Den statskloka resan: Adelns peregrinationer 1610–1680
- Plats: Humanistiska teatern, Thunbergsvägen 3 A, 752 38, Uppsala
- Doktorand: Winberg, Ola
- Om avhandlingen
- Arrangör: Historiska institutionen
- Kontaktperson: Winberg, Ola
This thesis deals with foreign travel undertaken by the Swedish nobility during the 17th century. The first part contains a close examination of Swedish university orationes on the importance of foreign travel.
The focal point of these speeches is prudentia, ‘prudence’, ‘practical judgement’, ‘discretion’, which is considered to be indispensably necessary for statesmen, and preferably acquired by traveling abroad.

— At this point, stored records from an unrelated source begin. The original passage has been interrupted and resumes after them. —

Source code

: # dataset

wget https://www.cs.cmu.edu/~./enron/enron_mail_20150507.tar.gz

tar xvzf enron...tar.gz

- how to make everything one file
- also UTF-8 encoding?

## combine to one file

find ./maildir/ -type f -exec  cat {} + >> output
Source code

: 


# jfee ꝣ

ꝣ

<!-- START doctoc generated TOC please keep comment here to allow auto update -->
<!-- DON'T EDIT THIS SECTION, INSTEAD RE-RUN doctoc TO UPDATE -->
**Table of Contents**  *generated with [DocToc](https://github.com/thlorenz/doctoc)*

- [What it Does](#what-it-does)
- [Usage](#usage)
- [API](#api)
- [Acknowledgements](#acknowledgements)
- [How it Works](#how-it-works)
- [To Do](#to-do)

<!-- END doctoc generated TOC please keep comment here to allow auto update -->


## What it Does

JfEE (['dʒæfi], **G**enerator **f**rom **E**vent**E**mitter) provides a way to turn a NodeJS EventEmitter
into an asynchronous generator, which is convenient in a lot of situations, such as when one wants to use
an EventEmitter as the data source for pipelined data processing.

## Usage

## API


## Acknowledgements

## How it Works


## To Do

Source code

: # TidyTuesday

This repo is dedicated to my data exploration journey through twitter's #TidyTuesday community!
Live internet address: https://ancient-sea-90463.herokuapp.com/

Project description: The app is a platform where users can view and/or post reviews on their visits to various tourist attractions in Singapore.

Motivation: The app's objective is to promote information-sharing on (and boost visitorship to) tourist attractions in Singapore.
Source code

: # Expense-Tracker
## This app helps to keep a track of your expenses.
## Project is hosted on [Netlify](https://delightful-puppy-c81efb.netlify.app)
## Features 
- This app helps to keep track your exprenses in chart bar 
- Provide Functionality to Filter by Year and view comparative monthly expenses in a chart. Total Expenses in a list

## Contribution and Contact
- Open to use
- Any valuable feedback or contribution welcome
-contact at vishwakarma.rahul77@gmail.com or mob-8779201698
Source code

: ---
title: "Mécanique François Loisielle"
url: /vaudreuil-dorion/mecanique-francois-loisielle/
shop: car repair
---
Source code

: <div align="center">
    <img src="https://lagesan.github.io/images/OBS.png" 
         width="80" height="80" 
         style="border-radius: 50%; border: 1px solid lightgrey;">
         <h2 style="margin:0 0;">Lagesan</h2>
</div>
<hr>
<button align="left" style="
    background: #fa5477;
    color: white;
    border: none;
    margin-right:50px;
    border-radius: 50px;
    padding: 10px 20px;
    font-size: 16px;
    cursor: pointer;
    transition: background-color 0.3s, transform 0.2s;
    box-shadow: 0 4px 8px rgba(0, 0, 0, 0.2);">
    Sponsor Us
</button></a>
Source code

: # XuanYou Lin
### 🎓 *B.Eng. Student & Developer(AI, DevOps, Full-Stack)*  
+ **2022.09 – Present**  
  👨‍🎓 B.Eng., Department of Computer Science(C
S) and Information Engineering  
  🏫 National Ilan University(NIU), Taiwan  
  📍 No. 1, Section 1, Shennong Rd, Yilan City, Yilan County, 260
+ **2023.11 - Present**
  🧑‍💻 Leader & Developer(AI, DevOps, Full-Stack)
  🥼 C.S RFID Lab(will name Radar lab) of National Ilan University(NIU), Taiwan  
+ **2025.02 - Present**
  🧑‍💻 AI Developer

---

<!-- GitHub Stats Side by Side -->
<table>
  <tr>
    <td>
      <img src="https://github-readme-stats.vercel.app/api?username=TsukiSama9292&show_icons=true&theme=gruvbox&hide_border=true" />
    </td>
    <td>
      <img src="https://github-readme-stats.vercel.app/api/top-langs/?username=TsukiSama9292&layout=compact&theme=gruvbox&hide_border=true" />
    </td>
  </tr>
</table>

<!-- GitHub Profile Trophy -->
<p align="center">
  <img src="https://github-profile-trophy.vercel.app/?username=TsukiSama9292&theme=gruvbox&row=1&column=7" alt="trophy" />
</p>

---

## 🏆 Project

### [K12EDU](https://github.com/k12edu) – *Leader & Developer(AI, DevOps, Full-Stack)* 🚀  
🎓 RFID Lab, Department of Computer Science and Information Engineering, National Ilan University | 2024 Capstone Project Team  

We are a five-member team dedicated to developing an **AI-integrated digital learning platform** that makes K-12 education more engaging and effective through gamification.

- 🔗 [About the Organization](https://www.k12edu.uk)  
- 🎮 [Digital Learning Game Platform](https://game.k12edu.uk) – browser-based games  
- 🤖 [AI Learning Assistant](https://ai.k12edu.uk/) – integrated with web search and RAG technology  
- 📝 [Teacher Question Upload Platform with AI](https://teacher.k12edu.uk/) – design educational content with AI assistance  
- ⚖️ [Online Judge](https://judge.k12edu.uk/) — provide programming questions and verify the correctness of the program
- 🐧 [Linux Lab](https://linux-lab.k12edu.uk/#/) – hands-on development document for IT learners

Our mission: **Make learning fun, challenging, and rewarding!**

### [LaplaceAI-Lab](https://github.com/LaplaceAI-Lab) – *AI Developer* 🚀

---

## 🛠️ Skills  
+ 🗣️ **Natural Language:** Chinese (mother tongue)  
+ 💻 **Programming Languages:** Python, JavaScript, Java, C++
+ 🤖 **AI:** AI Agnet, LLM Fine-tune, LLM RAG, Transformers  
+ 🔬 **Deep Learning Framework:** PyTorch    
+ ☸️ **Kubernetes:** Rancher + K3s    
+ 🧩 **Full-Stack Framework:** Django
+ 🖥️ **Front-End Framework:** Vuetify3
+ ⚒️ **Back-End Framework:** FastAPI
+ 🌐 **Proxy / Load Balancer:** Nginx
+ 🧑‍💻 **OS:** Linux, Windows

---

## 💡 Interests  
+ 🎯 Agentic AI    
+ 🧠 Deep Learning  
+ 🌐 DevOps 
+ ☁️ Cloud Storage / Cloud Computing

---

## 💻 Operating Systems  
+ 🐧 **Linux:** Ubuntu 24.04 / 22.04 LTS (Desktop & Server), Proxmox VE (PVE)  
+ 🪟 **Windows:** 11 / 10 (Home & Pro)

The second part of the thesis deals with traveling in practice. Journals, letters and accounts are scrutinized in order to map where the travellers went, and how much time and money they spent in various places and on different activities. The results show that the more or less compulsory studies at Dutch and German universities were combined with exercitia, i. e. physical exercises, most prominently dancing, fencing and riding. From the 1620s France became more important, and also, from the 1640s, Italy. As their British, Danish, Dutch and German peers, the Swedish noblemen after their sojourn in Paris visited the Loire valley and also made Il giro d’Italia. The growing importance of Paris became evident from the middle of the century: Although it proved extremely expensive, the noblemen spent as much time as possible in the French capital, which was by now compendium orbis, the place where everything desirable in the world was to be found, where exercitia of the best kind flourished and where exquisite manners could be acquired.
The third part of the thesis studies how the travellers acted when they arrived at home. A study relating to the 1660s demonstrates that a returning grand tourist had to spend a considerable amount of money on conspicuous consumption to reinstate himself in the society and position himself as a liable state servant and marriage partner.
A general result of the thesis is that traveling undertaken by the nobility formed a part of the 17th century state building process and that it was used as a means of competition both within the nobility and between the nobility and the rapidly growing class of bourgeois civil servants.